Supreme Court to Decide Arbitration of Independent Contractor Disputes

The Supreme Court agreed to decide New Prime Inc. v. Oliveira.

Oliveira agreed to work for Prime under an Independent Contractor Operating Agreement stating that the relationship between the parties was that "of carrier and independent contractor and not an employer/employee relationship." This contract said the parties agreed to arbitrate "any disputes arising under, arising out of or relating to [the contract], . . . including the arbitrability of disputes between the parties."

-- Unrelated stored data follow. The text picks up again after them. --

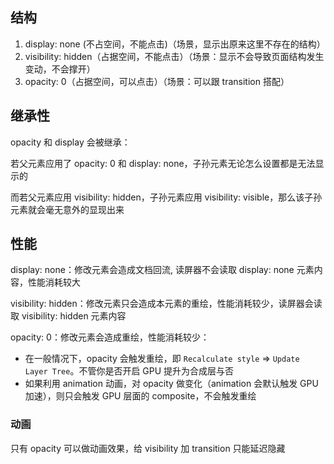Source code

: ## 结构

1. display: none (不占空间，不能点击)（场景，显示出原来这里不存在的结构）
2. visibility: hidden（占据空间，不能点击）（场景：显示不会导致页面结构发生变动，不会撑开）
3. opacity: 0（占据空间，可以点击）（场景：可以跟 transition 搭配）


## 继承性

opacity 和 display 会被继承：

若父元素应用了 opacity: 0 和 display: none，子孙元素无论怎么设置都是无法显示的

而若父元素应用 visibility: hidden，子孙元素应用 visibility: visible，那么该子孙元素就会毫无意外的显现出来


## 性能

display: none：修改元素会造成文档回流, 读屏器不会读取 display: none 元素内容，性能消耗较大

visibility: hidden：修改元素只会造成本元素的重绘，性能消耗较少，读屏器会读取 visibility: hidden 元素内容

opacity: 0：修改元素会造成重绘，性能消耗较少：

- 在一般情况下，opacity 会触发重绘，即 `Recalculate style` => `Update Layer Tree`。不管你是否开启 GPU 提升为合成层与否
- 如果利用 animation 动画，对 opacity 做变化（animation 会默认触发 GPU 加速），则只会触发 GPU 层面的 composite，不会触发重绘


### 动画

只有 opacity 可以做动画效果，给 visibility 加 transition 只能延迟隐藏
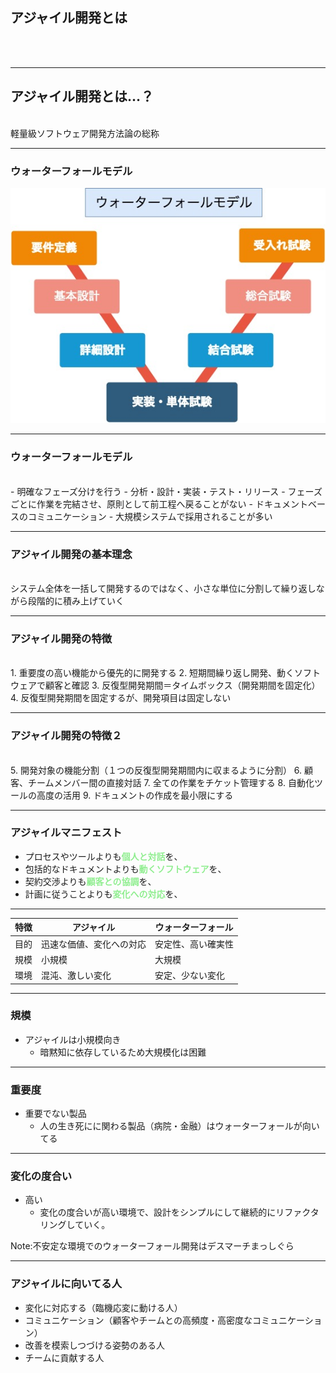 ## アジャイル開発とは
<br />
<br />

---

## アジャイル開発とは…？
<br />
  軽量級ソフトウェア開発方法論の総称



---

### ウォーターフォールモデル
![ウォーターフォールモデル](../figure/vmodel.jpg) 

---

### ウォーターフォールモデル
<br>
  - 明確なフェーズ分けを行う  
      - 分析・設計・実装・テスト・リリース
  - フェーズごとに作業を完結させ、原則として前工程へ戻ることがない
  - ドキュメントベースのコミュニケーション
  - 大規模システムで採用されることが多い

---

### アジャイル開発の基本理念
<br>
システム全体を一括して開発するのではなく、小さな単位に分割して繰り返しながら段階的に積み上げていく

---
### アジャイル開発の特徴
<br>
1. 重要度の高い機能から優先的に開発する
2. 短期間繰り返し開発、動くソフトウェアで顧客と確認
3. 反復型開発期間＝タイムボックス（開発期間を固定化）
4. 反復型開発期間を固定するが、開発項目は固定しない

---
### アジャイル開発の特徴２
<br>
5. 開発対象の機能分割（１つの反復型開発期間内に収まるように分割）
6. 顧客、チームメンバー間の直接対話
7. 全ての作業をチケット管理する
8. 自動化ツールの高度の活用
9. ドキュメントの作成を最小限にする

---

### アジャイルマニフェスト  
  - プロセスやツールよりも<span style="color:lightgreen">**個人と対話**</span>を、  
  - 包括的なドキュメントよりも<span style="color:lightgreen">**動くソフトウェア**</span>を、    
  - 契約交渉よりも<span style="color:lightgreen">**顧客との協調**</span>を、  
  - 計画に従うことよりも<span style="color:lightgreen">**変化への対応**</span>を、  


---

|特徴|アジャイル|ウォーターフォール|
|----|----|----|
|目的|迅速な価値、変化への対応|安定性、高い確実性|
|規模|小規模|大規模|
|環境|混沌、激しい変化|安定、少ない変化|



---
### 規模  
- アジャイルは小規模向き  
  - 暗黙知に依存しているため大規模化は困難  

---
### 重要度  
- 重要でない製品  
  - 人の生き死にに関わる製品（病院・金融）はウォーターフォールが向いてる  

---
### 変化の度合い  
- 高い
  - 変化の度合いが高い環境で、設計をシンプルにして継続的にリファクタリングしていく。

Note:不安定な環境でのウォーターフォール開発はデスマーチまっしぐら


---
### アジャイルに向いてる人  
- 変化に対応する（臨機応変に動ける人）  
- コミュニケーション（顧客やチームとの高頻度・高密度なコミュニケーション）
- 改善を模索しつづける姿勢のある人
- チームに貢献する人

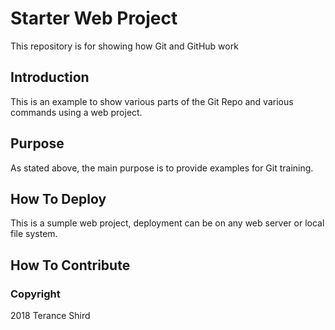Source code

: # Starter Web Project

This repository is for showing how Git and GitHub work

## Introduction

This is an example to show various parts of the Git Repo and various commands using a web project.
## Purpose

As stated above, the main purpose is to provide examples for Git training.

## How To Deploy

This is a sumple web project, deployment can be on any web server or local file system.

## How To Contribute

### Copyright

2018 Terance Shird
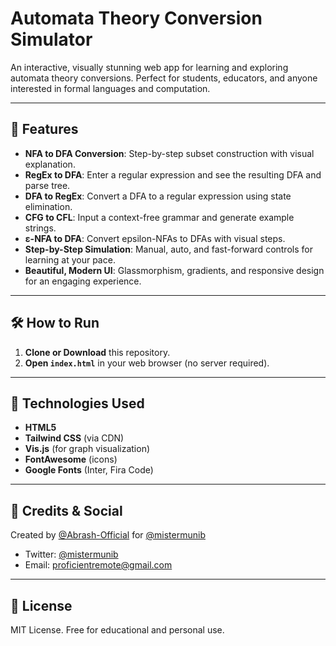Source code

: # Automata Theory Conversion Simulator

An interactive, visually stunning web app for learning and exploring automata theory conversions. Perfect for students, educators, and anyone interested in formal languages and computation.

---

## 🚀 Features

- **NFA to DFA Conversion**: Step-by-step subset construction with visual explanation.
- **RegEx to DFA**: Enter a regular expression and see the resulting DFA and parse tree.
- **DFA to RegEx**: Convert a DFA to a regular expression using state elimination.
- **CFG to CFL**: Input a context-free grammar and generate example strings.
- **ε-NFA to DFA**: Convert epsilon-NFAs to DFAs with visual steps.
- **Step-by-Step Simulation**: Manual, auto, and fast-forward controls for learning at your pace.
- **Beautiful, Modern UI**: Glassmorphism, gradients, and responsive design for an engaging experience.

---

## 🛠️ How to Run

1. **Clone or Download** this repository.
2. **Open `index.html`** in your web browser (no server required).

---

## 🧰 Technologies Used

- **HTML5**
- **Tailwind CSS** (via CDN)
- **Vis.js** (for graph visualization)
- **FontAwesome** (icons)
- **Google Fonts** (Inter, Fira Code)

---

## 🙌 Credits & Social

Created by [@Abrash-Official](https://github.com/Abrash-Official) for [@mistermunib](https://github.com/mistermunib)

- Twitter: [@mistermunib](https://twitter.com/mistermunib)
- Email: [proficientremote@gmail.com](mailto:proficientremote@gmail.com)

---

## 📄 License

MIT License. Free for educational and personal use. 
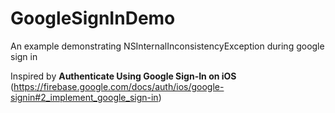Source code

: # GoogleSignInDemo
An example demonstrating NSInternalInconsistencyException during google sign in


Inspired by **Authenticate Using Google Sign-In on iOS** (https://firebase.google.com/docs/auth/ios/google-signin#2_implement_google_sign-in)
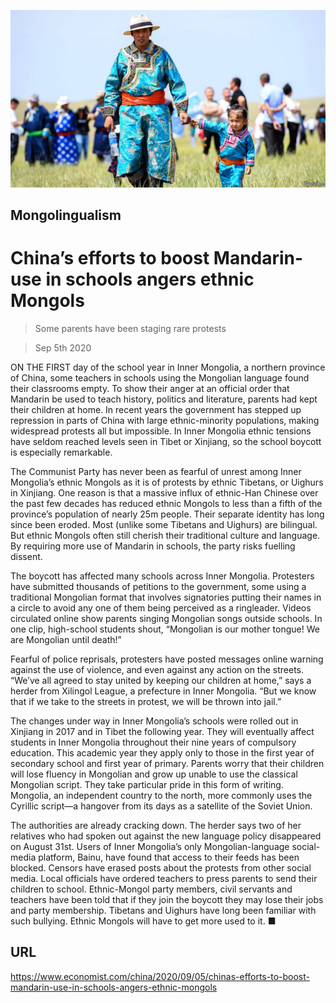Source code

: ![](./images/20200905_CNP001_0.jpg)

## Mongolingualism

# China’s efforts to boost Mandarin-use in schools angers ethnic Mongols

> Some parents have been staging rare protests

> Sep 5th 2020

ON THE FIRST day of the school year in Inner Mongolia, a northern province of China, some teachers in schools using the Mongolian language found their classrooms empty. To show their anger at an official order that Mandarin be used to teach history, politics and literature, parents had kept their children at home. In recent years the government has stepped up repression in parts of China with large ethnic-minority populations, making widespread protests all but impossible. In Inner Mongolia ethnic tensions have seldom reached levels seen in Tibet or Xinjiang, so the school boycott is especially remarkable.

The Communist Party has never been as fearful of unrest among Inner Mongolia’s ethnic Mongols as it is of protests by ethnic Tibetans, or Uighurs in Xinjiang. One reason is that a massive influx of ethnic-Han Chinese over the past few decades has reduced ethnic Mongols to less than a fifth of the province’s population of nearly 25m people. Their separate identity has long since been eroded. Most (unlike some Tibetans and Uighurs) are bilingual. But ethnic Mongols often still cherish their traditional culture and language. By requiring more use of Mandarin in schools, the party risks fuelling dissent.

The boycott has affected many schools across Inner Mongolia. Protesters have submitted thousands of petitions to the government, some using a traditional Mongolian format that involves signatories putting their names in a circle to avoid any one of them being perceived as a ringleader. Videos circulated online show parents singing Mongolian songs outside schools. In one clip, high-school students shout, “Mongolian is our mother tongue! We are Mongolian until death!”

Fearful of police reprisals, protesters have posted messages online warning against the use of violence, and even against any action on the streets. “We’ve all agreed to stay united by keeping our children at home,” says a herder from Xilingol League, a prefecture in Inner Mongolia. “But we know that if we take to the streets in protest, we will be thrown into jail.”

The changes under way in Inner Mongolia’s schools were rolled out in Xinjiang in 2017 and in Tibet the following year. They will eventually affect students in Inner Mongolia throughout their nine years of compulsory education. This academic year they apply only to those in the first year of secondary school and first year of primary. Parents worry that their children will lose fluency in Mongolian and grow up unable to use the classical Mongolian script. They take particular pride in this form of writing. Mongolia, an independent country to the north, more commonly uses the Cyrillic script—a hangover from its days as a satellite of the Soviet Union.

The authorities are already cracking down. The herder says two of her relatives who had spoken out against the new language policy disappeared on August 31st. Users of Inner Mongolia’s only Mongolian-language social-media platform, Bainu, have found that access to their feeds has been blocked. Censors have erased posts about the protests from other social media. Local officials have ordered teachers to press parents to send their children to school. Ethnic-Mongol party members, civil servants and teachers have been told that if they join the boycott they may lose their jobs and party membership. Tibetans and Uighurs have long been familiar with such bullying. Ethnic Mongols will have to get more used to it. ■

## URL

https://www.economist.com/china/2020/09/05/chinas-efforts-to-boost-mandarin-use-in-schools-angers-ethnic-mongols
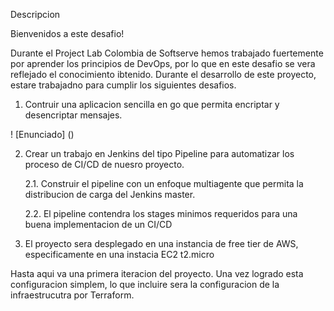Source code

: Descripcion

Bienvenidos a este desafio!

Durante el Project Lab Colombia de Softserve hemos trabajado fuertemente por aprender los principios de DevOps, por lo que en este desafio se vera reflejado el conocimiento ibtenido.
Durante el desarrollo de este proyecto, estare trabajadno para cumplir los siguientes desafios.

1. Contruir una aplicacion sencilla en go que permita encriptar y desencriptar mensajes.

! [Enunciado] ()

2. Crear un trabajo en Jenkins del tipo Pipeline para automatizar los proceso de CI/CD de nuesro proyecto.  

    2.1. Construir el pipeline con un enfoque multiagente que permita la distribucion de carga del Jenkins master.

    2.2. El pipeline contendra los stages minimos requeridos para una buena implementacion de un CI/CD

3. El proyecto sera desplegado en una instancia de free tier de AWS, especificamente en una instacia EC2 t2.micro

Hasta aqui va una primera iteracion del proyecto. Una vez logrado esta configuracion simplem, lo que incluire sera la configuracion de la infraestrucutra por Terraform.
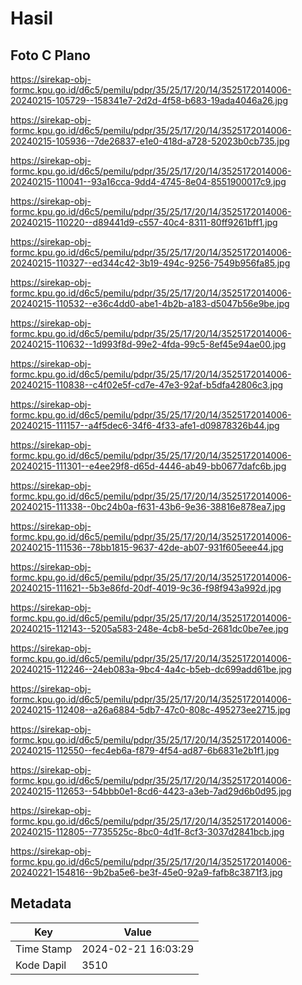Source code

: # Hasil

## Foto C Plano

https://sirekap-obj-formc.kpu.go.id/d6c5/pemilu/pdpr/35/25/17/20/14/3525172014006-20240215-105729--158341e7-2d2d-4f58-b683-19ada4046a26.jpg

https://sirekap-obj-formc.kpu.go.id/d6c5/pemilu/pdpr/35/25/17/20/14/3525172014006-20240215-105936--7de26837-e1e0-418d-a728-52023b0cb735.jpg

https://sirekap-obj-formc.kpu.go.id/d6c5/pemilu/pdpr/35/25/17/20/14/3525172014006-20240215-110041--93a16cca-9dd4-4745-8e04-8551900017c9.jpg

https://sirekap-obj-formc.kpu.go.id/d6c5/pemilu/pdpr/35/25/17/20/14/3525172014006-20240215-110220--d89441d9-c557-40c4-8311-80ff9261bff1.jpg

https://sirekap-obj-formc.kpu.go.id/d6c5/pemilu/pdpr/35/25/17/20/14/3525172014006-20240215-110327--ed344c42-3b19-494c-9256-7549b956fa85.jpg

https://sirekap-obj-formc.kpu.go.id/d6c5/pemilu/pdpr/35/25/17/20/14/3525172014006-20240215-110532--e36c4dd0-abe1-4b2b-a183-d5047b56e9be.jpg

https://sirekap-obj-formc.kpu.go.id/d6c5/pemilu/pdpr/35/25/17/20/14/3525172014006-20240215-110632--1d993f8d-99e2-4fda-99c5-8ef45e94ae00.jpg

https://sirekap-obj-formc.kpu.go.id/d6c5/pemilu/pdpr/35/25/17/20/14/3525172014006-20240215-110838--c4f02e5f-cd7e-47e3-92af-b5dfa42806c3.jpg

https://sirekap-obj-formc.kpu.go.id/d6c5/pemilu/pdpr/35/25/17/20/14/3525172014006-20240215-111157--a4f5dec6-34f6-4f33-afe1-d09878326b44.jpg

https://sirekap-obj-formc.kpu.go.id/d6c5/pemilu/pdpr/35/25/17/20/14/3525172014006-20240215-111301--e4ee29f8-d65d-4446-ab49-bb0677dafc6b.jpg

https://sirekap-obj-formc.kpu.go.id/d6c5/pemilu/pdpr/35/25/17/20/14/3525172014006-20240215-111338--0bc24b0a-f631-43b6-9e36-38816e878ea7.jpg

https://sirekap-obj-formc.kpu.go.id/d6c5/pemilu/pdpr/35/25/17/20/14/3525172014006-20240215-111536--78bb1815-9637-42de-ab07-931f605eee44.jpg

https://sirekap-obj-formc.kpu.go.id/d6c5/pemilu/pdpr/35/25/17/20/14/3525172014006-20240215-111621--5b3e86fd-20df-4019-9c36-f98f943a992d.jpg

https://sirekap-obj-formc.kpu.go.id/d6c5/pemilu/pdpr/35/25/17/20/14/3525172014006-20240215-112143--5205a583-248e-4cb8-be5d-2681dc0be7ee.jpg

https://sirekap-obj-formc.kpu.go.id/d6c5/pemilu/pdpr/35/25/17/20/14/3525172014006-20240215-112246--24eb083a-9bc4-4a4c-b5eb-dc699add61be.jpg

https://sirekap-obj-formc.kpu.go.id/d6c5/pemilu/pdpr/35/25/17/20/14/3525172014006-20240215-112408--a26a6884-5db7-47c0-808c-495273ee2715.jpg

https://sirekap-obj-formc.kpu.go.id/d6c5/pemilu/pdpr/35/25/17/20/14/3525172014006-20240215-112550--fec4eb6a-f879-4f54-ad87-6b6831e2b1f1.jpg

https://sirekap-obj-formc.kpu.go.id/d6c5/pemilu/pdpr/35/25/17/20/14/3525172014006-20240215-112653--54bbb0e1-8cd6-4423-a3eb-7ad29d6b0d95.jpg

https://sirekap-obj-formc.kpu.go.id/d6c5/pemilu/pdpr/35/25/17/20/14/3525172014006-20240215-112805--7735525c-8bc0-4d1f-8cf3-3037d2841bcb.jpg

https://sirekap-obj-formc.kpu.go.id/d6c5/pemilu/pdpr/35/25/17/20/14/3525172014006-20240221-154816--9b2ba5e6-be3f-45e0-92a9-fafb8c3871f3.jpg


## Metadata

| Key        | Value               |
| ---------- | ------------------- |
| Time Stamp | 2024-02-21 16:03:29 |
| Kode Dapil | 3510                |



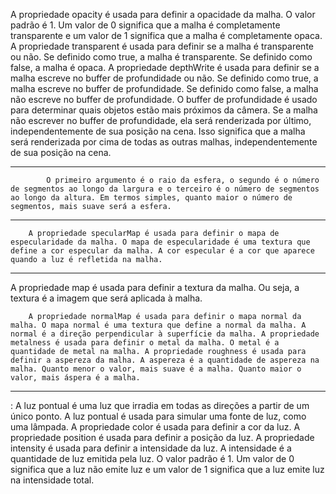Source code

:  A propriedade opacity é usada para definir a opacidade da malha. O valor padrão é 1. Um valor de 0 significa que a malha é completamente transparente e um valor de 1 significa que a malha é completamente opaca. A propriedade transparent é usada para definir se a malha é transparente ou não. Se definido como true, a malha é transparente. Se definido como false, a malha é opaca. A propriedade depthWrite é usada para definir se a malha escreve no buffer de profundidade ou não. Se definido como true, a malha escreve no buffer de profundidade. Se definido como false, a malha não escreve no buffer de profundidade. O buffer de profundidade é usado para determinar quais objetos estão mais próximos da câmera. Se a malha não escrever no buffer de profundidade, ela será renderizada por último, independentemente de sua posição na cena. Isso significa que a malha será renderizada por cima de todas as outras malhas, independentemente de sua posição na cena.

 -----------------

            O primeiro argumento é o raio da esfera, o segundo é o número de segmentos ao longo da largura e o terceiro é o número de segmentos ao longo da altura. Em termos simples, quanto maior o número de segmentos, mais suave será a esfera. 

--------------------------


        A propriedade specularMap é usada para definir o mapa de especularidade da malha. O mapa de especularidade é uma textura que define a cor especular da malha. A cor especular é a cor que aparece quando a luz é refletida na malha.

----------------------------

 A propriedade map é usada para definir a textura da malha. Ou seja, a textura é a imagem que será aplicada à malha.

        A propriedade normalMap é usada para definir o mapa normal da malha. O mapa normal é uma textura que define a normal da malha. A normal é a direção perpendicular à superfície da malha. A propriedade metalness é usada para definir o metal da malha. O metal é a quantidade de metal na malha. A propriedade roughness é usada para definir a aspereza da malha. A aspereza é a quantidade de aspereza na malha. Quanto menor o valor, mais suave é a malha. Quanto maior o valor, mais áspera é a malha.

----------------------------------


  <pointLight />: A luz pontual é uma luz que irradia em todas as direções a partir de um único ponto. A luz pontual é usada para simular uma fonte de luz, como uma lâmpada. A propriedade color é usada para definir a cor da luz. A propriedade position é usada para definir a posição da luz. A propriedade intensity é usada para definir a intensidade da luz. A intensidade é a quantidade de luz emitida pela luz. O valor padrão é 1. Um valor de 0 significa que a luz não emite luz e um valor de 1 significa que a luz emite luz na intensidade total.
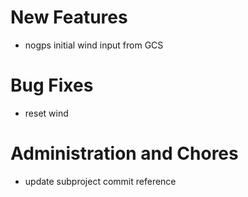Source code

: # New Features
* nogps initial wind input from GCS

# Bug Fixes
* reset wind

# Administration and Chores
* update subproject commit reference
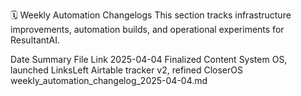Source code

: 🗓️ Weekly Automation Changelogs
This section tracks infrastructure improvements, automation builds, and operational experiments for ResultantAI.

Date	Summary	File Link
2025-04-04	Finalized Content System OS, launched LinksLeft Airtable tracker v2, refined CloserOS	weekly_automation_changelog_2025-04-04.md

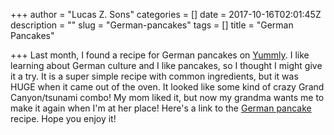 +++
author = "Lucas Z. Sons"
categories = []
date = 2017-10-16T02:01:45Z
description = ""
slug = "German-pancakes"
tags = []
title = "German Pancakes"

+++
Last month, I found a recipe for German pancakes on [Yummly](https://www.yummly.com "Yummly"). I like learning about German culture and I like pancakes, so I thought I might give it a try. It is a super simple recipe with common ingredients, but it was HUGE when it came out of the oven. It looked like some kind of crazy Grand Canyon/tsunami combo! My mom liked it, but now my grandma wants me to make it again when I'm at her place! Here's a link to the [German pancake](https://tastesbetterfromscratch.com/german-pancakes-2/?utm_campaign=yummly&utm_medium=yummly&utm_source=yummly "German pancakes") recipe. Hope you enjoy it!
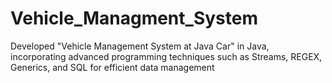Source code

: # Vehicle_Managment_System
Developed "Vehicle Management System at Java Car" in Java,  incorporating advanced programming techniques such as  Streams, REGEX, Generics, and SQL for efficient data  management
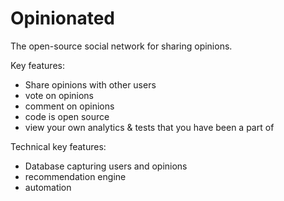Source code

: # Opinionated
The open-source social network for sharing opinions.

Key features:
- Share opinions with other users
- vote on opinions
- comment on opinions
- code is open source
- view your own analytics & tests that you have been a part of

Technical key features:
- Database capturing users and opinions
- recommendation engine
- automation
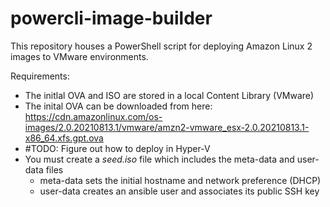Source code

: # powercli-image-builder

This repository houses a PowerShell script for deploying Amazon Linux 2 images to VMware environments.

Requirements:
- The initlal OVA and ISO are stored in a local Content Library (VMware)
- The inital OVA can be downloaded from here: https://cdn.amazonlinux.com/os-images/2.0.20210813.1/vmware/amzn2-vmware_esx-2.0.20210813.1-x86_64.xfs.gpt.ova
- #TODO: Figure out how to deploy in Hyper-V
- You must create a *seed.iso* file which includes the meta-data and user-data files
  - meta-data sets the initial hostname and network preference (DHCP)
  - user-data creates an ansible user and associates its public SSH key
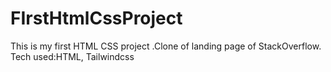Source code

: # FIrstHtmlCssProject
This is my first HTML CSS project .Clone of landing page of StackOverflow.
Tech used:HTML, Tailwindcss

Oliveira filed a class action alleging that Prime violated the Fair Labor Standards Act, as well as the Missouri minimum-wage statute, by failing to pay its truck drivers minimum wage. Prime moved to compel arbitration under the FAA. Section 1 of the FAA provides that the Act shall not apply "to contracts of employment of seamen, railroad employees, or any other class of workers engaged in foreign or interstate commerce." The Supreme Court has interpreted this section to "exempt[] from the FAA . . . contracts of employment of transportation workers."

The First Circuit Court of Appeals denied Prime's motion to compel in stating “a transportation-worker agreement that establishes or purports to establish an independent-contractor relationship is a contract of employment under § 1,” and thus excluded from the FAA.

Thursday, February 15, 2018

Adhesive Arbitration Agreement with Consumer Already Litigating?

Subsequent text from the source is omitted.